Pour les peptides et les aa?
Pour les AG?



🔹 I. Fonction intestinale — Absorption après digestion enzymatique
1) Que se passe-t-il suite à la digestion enzymatique ? (absorption intestinale)
Réponse :
Après la digestion enzymatique, les nutriments hydrolysés (hexoses, acides aminés, acides gras, nucléotides) sont absorbés au niveau des entérocytes (cellules intestinales) via des transporteurs membranaires spécifiques situés au pôle apical.
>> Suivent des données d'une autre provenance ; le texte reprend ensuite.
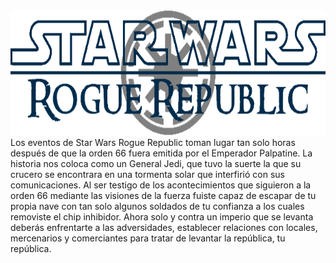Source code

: <img src="https://github.com/roberto-627/StarWarsRogueRepublic/blob/master/imagenesREADME/Logo%28MainMenu%29.png" height="200">
Los eventos de Star Wars Rogue Republic toman lugar tan solo horas después de que la orden 66 fuera emitida por el Emperador Palpatine. La historia nos coloca como un General Jedi, que tuvo la suerte la que su crucero se encontrara en una tormenta solar que interfirió con sus comunicaciones. Al ser testigo de los acontecimientos que siguieron a la orden 66 mediante las visiones de la fuerza fuiste capaz de escapar de tu propia nave con tan solo algunos soldados de tu confianza a los cuales removiste el chip inhibidor. Ahora solo y contra un imperio que se levanta deberás enfrentarte a las adversidades, establecer relaciones con locales, mercenarios y comerciantes  para tratar de levantar la república, tu república.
→ Ces nutriments rejoignent ensuite soit la circulation sanguine portale (vers le foie), soit la lympe (pour les lipides).
🔹 II. Absorption des hexoses
2) Comment se fait l’absorption des hexoses ?
Réponse :
Molécules concernées : glucose, galactose, fructose.
Transporteurs impliqués :
SGLT-1 (pôle apical) : symport Na⁺/glucose ou galactose, couplé à la Na⁺/K⁺-ATPase (maintient le gradient de Na⁺).
GLUT5 (pôle apical) : transport facilité du fructose.
GLUT2 (pôle basal) : transport facilité des oses (glucose, galactose, fructose) vers le sang portal.
→ Les hexoses sont donc absorbés activement ou par diffusion facilitée selon leur nature.
🔹 III. Absorption des peptides et acides aminés
3) Comment se fait l’absorption des peptides et des acides aminés ?
Réponse :
Peptides et AA issus de la digestion (aminopeptidases, di-/tripeptidases).
Transporteurs principaux :
PEPT1 (Peptide transporter 1) : co-transport H⁺/di- ou tripeptides au pôle apical.
NHE3 (Na⁺/H⁺ exchanger) : maintient le gradient de protons nécessaire au fonctionnement de PEPT1.
Systèmes spécifiques pour les AA neutres, basiques ou acides dépendants du Na⁺.
→ Une fois dans l’entérocyte, les peptides sont hydrolysés en AA libres, qui quittent la cellule vers la veine porte pour rejoindre le foie.
🔹 IV. Absorption des acides gras (AG)
4) Comment se fait l’absorption des acides gras ?
Réponse :
AG à chaînes courtes (C2–C6) → diffusent passivement dans les entérocytes via MCT1 (Monocarboxylate Transporter 1) ; ils servent de substrats énergétiques majeurs aux entérocytes.
AG à chaînes moyennes (C7–C12) → absorbés par diffusion passive, rejoignent directement la veine porte vers le foie.
AG longs, monoglycérides et cholestérol → absorbés sous forme de micelles formées avec les sels biliaires ; ils pénètrent dans les entérocytes puis :
Réestérifiés en triglycérides (TG).
Intégrés dans des chylomicrons → exocytés vers la lymphe, puis le sang et adressés au foie.
ASBT (Apical Sodium-dependent Bile Acid Transporter) : permet la réabsorption des sels biliaires au niveau iléal → recyclage entéro-hépatique.
Les différentes étapes de la digestion
🔹 Microbiote intestinal
1) Qu’est-ce que le microbiote intestinal ?
2) Quels sont ses rôles ?

1) Qu’est-ce que le microbiote intestinal ?
Communauté de micro-organismes (bactéries, archées, levures, virus) résidents du tube digestif (surtout colon), vivant en symbiose avec l’hôte et dont le métagénome complète nos fonctions métaboliques.
2) Quels sont ses rôles ?
Digestion & métabolisme : fermentation des fibres → AGCC (acétate, propionate, butyrate = carburant des colonocytes) ; métabolisme des acides biliaires, synthèse de vitamines (K, B7/biotine, B9…).
Modulation immunitaire : induction de la tolérance, production d’IgA, expansion des Treg, éducation des réponses inflammatoires.
Protection contre les pathogènes : compétition pour les nutriments et les sites d’adhésion, production de bactériocines et d’AGCC (effet antimicrobien).
Maintien de la barrière intestinale : stimulation du mucus, des jonctions serrées, réparation épithéliale.
Signalisation neuro-endocrine (axe intestin-cerveau) : métabolites et neuromédiateurs (tryptophane, GABA, AGCC) + nerf vague → effets sur motricité, appétit, stress.
Pharmacologie & xénobiotiques : biotransformation de médicaments, modulation de leur efficacité et toxicité.